Ce que ne dit pas Morain et qui est bien plus intéressant dans Gran Torino, est cette idée capable de déranger autant les racistes que les adeptes du politiquement correct : les vieux réacs, en fin de compte, sont bien plus proches idéologiquement de bon nombre d'immigrés que de leur propre famille. Une réalité dont on parle assez peu... mais, de manière un peu caricaturale pour un vieux réac, entre son petit-fils, jeune homme "moderne" qui ne veut pas se salir les mains dans un boulot épuisant, qui pense que les couples gays devraient pouvoir se marier et adopter comme les autres, qui a intégré une certaine "indifférenciation des sexes" et pense que l'éducation des enfants et tâches ménagères sont autant le rôle des hommes etc... et un immigré attaché à des valeurs traditionnelles et principes rigides, il est évident que le vieux réac est bien plus proche de l'immigré que de son propre "sang".

Dans GranTorino, Kowalski sent bien qu'il n'a rien à "transmettre" à sa petite-fille pourrie-gâtée, le mur qui existe entre elle et lui est bien plus infranchissable que la barrière qui le sépare de la communauté Hmong...

Pour terminer sur les dernières énormités de Morain : qu’on pardonne tout à Eastwood parce qu’on aime l’aimer (c’est effectivement un grand cinéaste) et parce qu’en France on n’aime pas autant d’Américains que cela (il y a Obama, certes, mais c’est très récent).
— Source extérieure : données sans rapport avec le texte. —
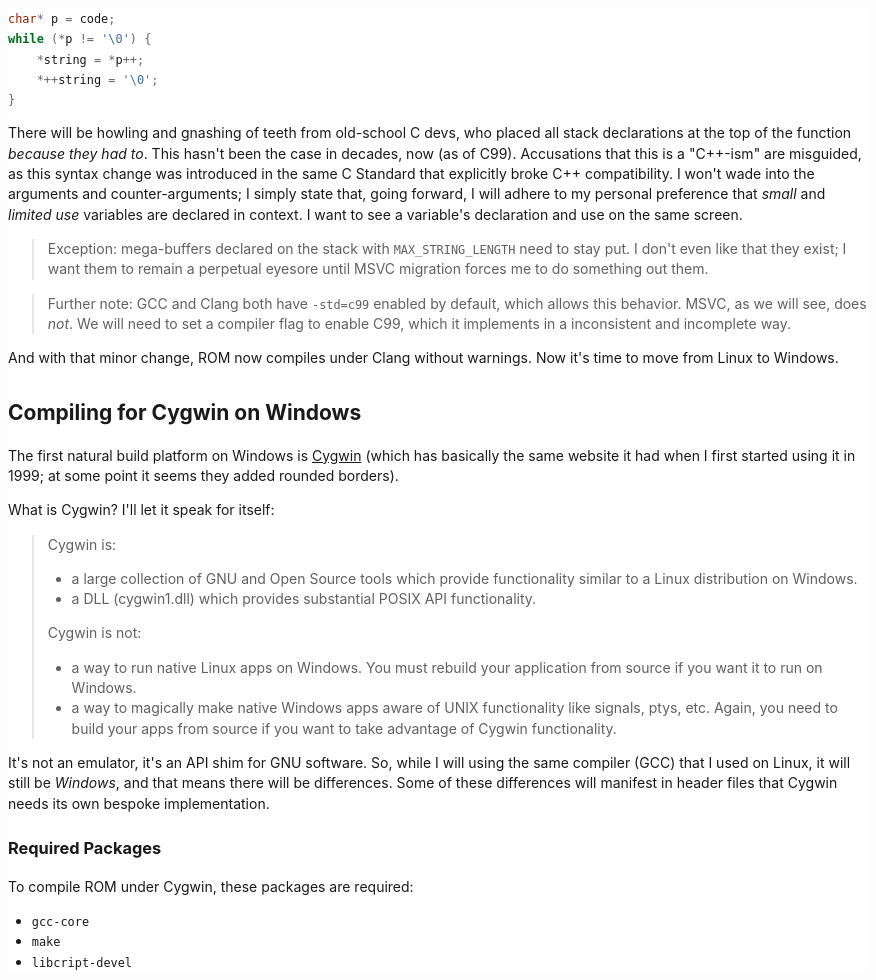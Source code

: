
 ```c
char* p = code;
while (*p != '\0') {
    *string = *p++;
    *++string = '\0';
}
```

There will be howling and gnashing of teeth from old-school C devs, who placed all stack declarations at the top of the function _because they had to_. This hasn't been the case in decades, now (as of C99). Accusations that this is a "C++-ism" are misguided, as this syntax change was introduced in the same C Standard that explicitly broke C++ compatibility. I won't wade into the arguments and counter-arguments; I simply state that, going forward, I will adhere to my personal preference that _small_ and _limited use_ variables are declared in context. I want to see a variable's declaration and use on the same screen.

> Exception: mega-buffers declared on the stack with `MAX_STRING_LENGTH` need to stay put. I don't even like that they exist; I want them to remain a perpetual eyesore until MSVC migration forces me to do something out them.

> Further note: GCC and Clang both have `-std=c99` enabled by default, which allows this behavior. MSVC, as we will see, does _not_. We will need to set a compiler flag to enable C99, which it implements in a inconsistent and incomplete way.

And with that minor change, ROM now compiles under Clang without warnings. Now it's time to move from Linux to Windows.

## Compiling for Cygwin on Windows

The first natural build platform on Windows is [Cygwin](https://www.cygwin.com/) (which has basically the same website it had when I first started using it in 1999; at some point it seems they added rounded borders). 

What is Cygwin? I'll let it speak for itself:

> Cygwin is:
> - a large collection of GNU and Open Source tools which provide functionality similar to a Linux distribution on Windows.
> - a DLL (cygwin1.dll) which provides substantial POSIX API functionality.
> 
> Cygwin is not:
> - a way to run native Linux apps on Windows. You must rebuild your application from source if you want it to run on Windows.
> - a way to magically make native Windows apps aware of UNIX functionality like signals, ptys, etc. Again, you need to build your apps from source if you want to take advantage of Cygwin functionality.

It's not an emulator, it's an API shim for GNU software. So, while I will using the same compiler (GCC) that I used on Linux, it will still be _Windows_, and that means there will be differences. Some of these differences will manifest in header files that Cygwin needs its own bespoke implementation.

### Required Packages

To compile ROM under Cygwin, these packages are required:
- `gcc-core`
- `make`
- `libcript-devel`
On peut légitimement se poser la question : est-ce qu'on aimerait autant le film d’Eastwood s'il était français ? Ne lui pardonne-t-on pas tout (son idéologie de beau pépé égotiste) sous prétexte qu'il est américain, et donc naturellement réactionnaire ? Clint Eastwood nous donne bonne conscience. 


- Je me tiens à l'entière disposition de Morain pour lui filer une centaine d'exemples d'américains qu'on aime plutôt bien en France, de Dylan à George Clooney en passant par Scorsese, Tarantino, Woody Allen, Sean Penn, Bret Easton Ellis, Al Pacino... que ce soient dans les films, séries, la musique, la littérature... on les apprécie tout de même pas mal. Il devrait le savoir, il officie dans un magazine où se dit beaucoup de bien de nombreux artistes américains...
- On aimerait Eastwood parce qu'il représente l'américain réac' ? J'ai une explication bien plus simple : on aime Eastwood parce qu'il est un grand réalisateur et un grand acteur. De plus, il a beau être républicain dans un milieu très démocrate, c'est un personnage bien plus complexe que ne le pense Morain, capable de menacer Michael Moore pour avoir piégé Charlton Heston d'un côté, militant anti-chasse, opposé aux armes à feu et fervent écolo de l'autre. Ces quatre dernières années, Eastwood a réalisé un film qui démonte l'héroïsme (Mémoires de nos Pères), un film en japonais qui relate la guerre du point de vue des adversaires des américains (Lettres d'Iwo Jima), un film où un vieux raciste va s'ouvrir aux autres et apprendre la tolérance (Gran Torino)... et le sujet de son prochain film, prévu aussi pour cette année (il est décidément très prolifique) sera... la fin de l'Apartheid (The Human Factor). Je ne vois pas de réalisateurs français ou américains de gauche qui aient, dans de grands films, autant mis à mal les valeurs réactionnaires bushistes et les préjugés racistes qu'Eastwood ces derniers temps...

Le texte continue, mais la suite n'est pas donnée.